One of my great frustrations about typical elementary classrooms has been the pressure of being held accountable for test scores in four subject areas, Language Arts, Mathematics, Science, and Social Studies, when so many factors have been outside of my control. Many students of low socio-economic status, a population segment that has seemed to expand dramatically over the past 10 years, have shaky foundations in Language and Mathematics, rooted in impoverished language opportunities. Try asking a student to write about her weekend when nobody in the family ate dinner at the same time, when all were watching television in different rooms.
Student deficits with decoding and number sense, e.g., reading to learn and applying decimal place value skills, might account for "Swiss Cheese" understandings of Science Experiments, or more broadly, what Jim Cummins described as deficits in "Cognitive Academic Language Proficiency" or CALP, which Cummins found in second language learners. How can the ability to construct abstract thoughts, i.e., the ability to generalize, develop at an appropriate rate when everyday cognitive inputs are choppy, with everyday direct instruction processed as a Cloze Exercise, which one of my former co-teachers, Sonja, demonstrated to me one day by speaking Japanese:
何が問題だ、あなたは私が言っているか理解していない?
The research is fairly conclusive that developmental differences in vocabulary exposure lead to exponentially different outcomes. On one end of the spectrum, we have students exposed to nuances such as Smoked Spanish Paprika. On the other hand of the language exposure spectrum, we have those whose experiences have been limited to Kraft Mac and Cheese. If Johnny has a limited vocabulary and cannot decode, how can Johnny comprehend a science experiment? If Jane has not been conditioned to recognize sequence in the early primary grades, how can Jane understand history in middle school? Linear experiences correspond to linear understandings, which does not translate to advanced pattern recognition, something which computers are being programmed and are programming themselves do at an accelerating rate. According to V.S. Ramachandran, the ability to automatically recognize patterns is, perhaps, the key differentiator between homo sapiens and other primates.

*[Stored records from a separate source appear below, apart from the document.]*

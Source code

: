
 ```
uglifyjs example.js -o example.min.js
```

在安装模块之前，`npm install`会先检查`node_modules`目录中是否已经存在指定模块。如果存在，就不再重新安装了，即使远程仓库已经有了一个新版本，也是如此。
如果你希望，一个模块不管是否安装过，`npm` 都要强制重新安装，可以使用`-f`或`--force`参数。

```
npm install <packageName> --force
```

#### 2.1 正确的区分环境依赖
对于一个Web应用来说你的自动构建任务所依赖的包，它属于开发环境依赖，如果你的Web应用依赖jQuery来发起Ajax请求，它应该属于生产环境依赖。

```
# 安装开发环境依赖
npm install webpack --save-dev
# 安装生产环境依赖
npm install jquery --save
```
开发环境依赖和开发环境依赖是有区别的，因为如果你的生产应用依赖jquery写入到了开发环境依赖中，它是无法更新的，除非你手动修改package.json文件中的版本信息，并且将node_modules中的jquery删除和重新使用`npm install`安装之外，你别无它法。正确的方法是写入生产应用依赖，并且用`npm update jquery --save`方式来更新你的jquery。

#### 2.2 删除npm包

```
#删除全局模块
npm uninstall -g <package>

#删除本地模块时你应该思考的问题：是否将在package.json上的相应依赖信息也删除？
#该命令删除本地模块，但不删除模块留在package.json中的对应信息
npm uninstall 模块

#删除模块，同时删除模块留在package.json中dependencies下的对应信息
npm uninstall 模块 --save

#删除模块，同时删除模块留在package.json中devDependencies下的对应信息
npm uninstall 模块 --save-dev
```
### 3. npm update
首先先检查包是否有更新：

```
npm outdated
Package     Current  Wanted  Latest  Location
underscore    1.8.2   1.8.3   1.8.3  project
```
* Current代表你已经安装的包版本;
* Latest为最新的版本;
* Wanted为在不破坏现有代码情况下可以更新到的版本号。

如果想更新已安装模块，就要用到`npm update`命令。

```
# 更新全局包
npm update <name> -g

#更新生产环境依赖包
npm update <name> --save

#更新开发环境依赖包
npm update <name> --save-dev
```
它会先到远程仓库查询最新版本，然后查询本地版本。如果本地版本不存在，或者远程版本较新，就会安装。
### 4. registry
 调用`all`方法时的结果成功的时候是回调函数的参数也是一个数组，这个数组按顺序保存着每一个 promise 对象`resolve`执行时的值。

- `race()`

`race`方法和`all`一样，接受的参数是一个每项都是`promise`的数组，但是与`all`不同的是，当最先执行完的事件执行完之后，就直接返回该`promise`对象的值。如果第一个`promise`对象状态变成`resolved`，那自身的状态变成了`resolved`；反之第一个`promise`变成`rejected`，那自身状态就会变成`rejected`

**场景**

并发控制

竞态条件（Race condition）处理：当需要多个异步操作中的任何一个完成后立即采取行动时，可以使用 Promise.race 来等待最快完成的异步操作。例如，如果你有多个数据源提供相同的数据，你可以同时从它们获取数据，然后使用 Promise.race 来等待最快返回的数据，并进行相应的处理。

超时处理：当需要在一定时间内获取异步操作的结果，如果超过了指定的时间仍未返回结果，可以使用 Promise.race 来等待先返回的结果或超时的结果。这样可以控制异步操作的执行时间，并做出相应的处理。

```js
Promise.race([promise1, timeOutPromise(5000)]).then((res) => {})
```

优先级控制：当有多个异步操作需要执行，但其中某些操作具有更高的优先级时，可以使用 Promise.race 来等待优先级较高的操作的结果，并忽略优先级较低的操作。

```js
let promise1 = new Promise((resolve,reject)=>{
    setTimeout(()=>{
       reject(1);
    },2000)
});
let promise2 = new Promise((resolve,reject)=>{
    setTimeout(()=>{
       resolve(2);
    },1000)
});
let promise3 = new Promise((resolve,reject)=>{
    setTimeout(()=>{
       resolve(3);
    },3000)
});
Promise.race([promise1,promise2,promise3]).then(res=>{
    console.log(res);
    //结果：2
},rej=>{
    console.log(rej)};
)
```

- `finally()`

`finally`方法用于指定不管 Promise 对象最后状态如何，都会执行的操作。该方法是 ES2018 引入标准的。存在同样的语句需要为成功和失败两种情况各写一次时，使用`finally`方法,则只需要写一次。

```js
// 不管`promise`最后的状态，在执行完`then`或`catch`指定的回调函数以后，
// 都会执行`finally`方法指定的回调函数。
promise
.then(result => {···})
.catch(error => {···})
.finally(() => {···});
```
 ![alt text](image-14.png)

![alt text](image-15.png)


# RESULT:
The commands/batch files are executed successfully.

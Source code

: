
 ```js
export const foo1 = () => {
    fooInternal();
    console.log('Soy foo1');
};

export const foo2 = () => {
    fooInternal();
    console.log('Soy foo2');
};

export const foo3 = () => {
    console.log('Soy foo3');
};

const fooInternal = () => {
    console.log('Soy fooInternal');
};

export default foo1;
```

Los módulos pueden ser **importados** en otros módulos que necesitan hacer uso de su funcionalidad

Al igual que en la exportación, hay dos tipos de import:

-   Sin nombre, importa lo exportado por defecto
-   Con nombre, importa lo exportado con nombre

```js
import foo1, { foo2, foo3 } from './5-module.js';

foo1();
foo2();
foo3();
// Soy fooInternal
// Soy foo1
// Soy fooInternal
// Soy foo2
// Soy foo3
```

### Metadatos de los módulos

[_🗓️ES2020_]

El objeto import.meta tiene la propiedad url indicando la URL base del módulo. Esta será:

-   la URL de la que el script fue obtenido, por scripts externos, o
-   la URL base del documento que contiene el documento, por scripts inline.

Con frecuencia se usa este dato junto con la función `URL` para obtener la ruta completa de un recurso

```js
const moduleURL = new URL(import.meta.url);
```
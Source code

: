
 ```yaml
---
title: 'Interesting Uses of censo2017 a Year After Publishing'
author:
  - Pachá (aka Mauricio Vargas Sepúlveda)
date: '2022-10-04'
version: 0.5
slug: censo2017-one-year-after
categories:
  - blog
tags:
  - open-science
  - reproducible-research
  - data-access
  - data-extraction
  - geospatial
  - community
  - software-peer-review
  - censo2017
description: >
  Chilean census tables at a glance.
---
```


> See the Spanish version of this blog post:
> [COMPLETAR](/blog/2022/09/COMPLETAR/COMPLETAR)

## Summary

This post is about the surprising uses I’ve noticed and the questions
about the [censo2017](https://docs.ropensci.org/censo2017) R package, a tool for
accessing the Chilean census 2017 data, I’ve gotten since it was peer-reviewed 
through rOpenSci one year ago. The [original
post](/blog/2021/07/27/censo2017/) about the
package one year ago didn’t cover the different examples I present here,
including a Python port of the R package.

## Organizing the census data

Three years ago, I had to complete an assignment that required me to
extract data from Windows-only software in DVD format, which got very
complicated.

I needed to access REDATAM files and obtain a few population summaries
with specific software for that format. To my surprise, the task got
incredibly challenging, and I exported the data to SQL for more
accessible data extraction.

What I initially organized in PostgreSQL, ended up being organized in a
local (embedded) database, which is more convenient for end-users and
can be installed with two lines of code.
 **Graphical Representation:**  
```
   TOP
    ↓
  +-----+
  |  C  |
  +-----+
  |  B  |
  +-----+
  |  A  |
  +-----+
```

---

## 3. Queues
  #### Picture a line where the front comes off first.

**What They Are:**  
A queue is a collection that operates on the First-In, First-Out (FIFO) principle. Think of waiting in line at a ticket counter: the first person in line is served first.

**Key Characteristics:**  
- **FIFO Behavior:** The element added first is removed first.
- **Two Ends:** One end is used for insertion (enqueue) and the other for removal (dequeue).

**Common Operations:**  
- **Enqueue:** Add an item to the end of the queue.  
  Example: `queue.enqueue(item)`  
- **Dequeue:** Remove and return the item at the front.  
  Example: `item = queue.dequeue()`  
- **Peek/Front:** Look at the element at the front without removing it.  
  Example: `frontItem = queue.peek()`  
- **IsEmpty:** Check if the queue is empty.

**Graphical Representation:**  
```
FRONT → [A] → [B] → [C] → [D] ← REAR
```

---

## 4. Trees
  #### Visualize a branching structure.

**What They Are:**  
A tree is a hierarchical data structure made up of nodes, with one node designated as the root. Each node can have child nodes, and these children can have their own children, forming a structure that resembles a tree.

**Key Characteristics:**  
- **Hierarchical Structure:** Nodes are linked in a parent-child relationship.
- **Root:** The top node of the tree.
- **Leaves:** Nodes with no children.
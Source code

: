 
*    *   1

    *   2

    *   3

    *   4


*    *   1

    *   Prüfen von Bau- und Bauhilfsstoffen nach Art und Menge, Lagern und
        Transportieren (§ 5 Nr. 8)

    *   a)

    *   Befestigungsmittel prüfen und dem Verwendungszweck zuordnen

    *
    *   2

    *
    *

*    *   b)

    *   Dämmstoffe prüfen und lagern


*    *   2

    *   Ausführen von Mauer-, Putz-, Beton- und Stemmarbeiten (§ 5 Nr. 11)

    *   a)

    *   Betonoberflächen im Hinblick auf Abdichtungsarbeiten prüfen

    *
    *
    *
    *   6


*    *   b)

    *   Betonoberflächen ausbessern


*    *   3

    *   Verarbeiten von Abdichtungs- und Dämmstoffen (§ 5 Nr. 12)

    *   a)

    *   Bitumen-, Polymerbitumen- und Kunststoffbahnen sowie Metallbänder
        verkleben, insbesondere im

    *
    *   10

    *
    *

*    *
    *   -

A key thrust in Mathematics instruction has been the push for increased rigor, particularly algebraic thinking, or what Van de Walle described as "relational understandings." Multisensory approaches to teaching Mathematics, which are critical for preparing students for relational understandings, require knowledge of and access to resource kits aligned to instructional objectives, with clear procedures, with activities that include manipulatives, visual components, historical connections, and an evaluative rubric. Dr. Rajdev, who teaches math and science teaching methods at Marymount University, prepares her students with a system for purposively constructing their own math kits, since these kits are typically not already awaiting new teachers.
To begin preparing a few kits, I pulled out my copy of Helping Children Learn Mathematics, and have been focusing on the chapters on Geometry and Data. Time to get busy.